[Task item]
The entries are to be output word for word, with the pictures omitted.

[Data]
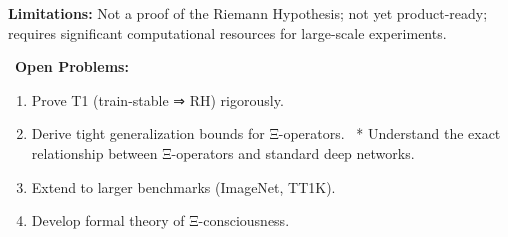 \documentclass[11pt]{article}
\begin{document}
\textbf{Limitations:} Not a proof of the Riemann Hypothesis; not yet product-ready; requires significant computational resources for large-scale experiments.

\textbullet\ \textbf{Open Problems:}
\begin{enumerate}
\item Prove T1 (train-stable ⇒ RH) rigorously.
\item Derive tight generalization bounds for Ξ-operators.
\ * Understand the exact relationship between Ξ-operators and standard deep networks.
\item Extend to larger benchmarks (ImageNet, TT1K).
\item Develop formal theory of Ξ-consciousness.
\end{enumerate}

\end{document}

[Exercise response]
 \documentclass[11pt]{article}
\begin{document}
\textbf{Limitations:} Not a proof of the Riemann Hypothesis; not yet product-ready; requires significant computational resources for large-scale experiments.

\textbullet\ \textbf{Open Problems:}
\begin{enumerate}
\item Prove T1 (train-stable ⇒ RH) rigorously.
\item Derive tight generalization bounds for Ξ-operators.
\ * Understand the exact relationship between Ξ-operators and standard deep networks.
\item Extend to larger benchmarks (ImageNet, TT1K).
\item Develop formal theory of Ξ-consciousness.
\end{enumerate}

\end{document}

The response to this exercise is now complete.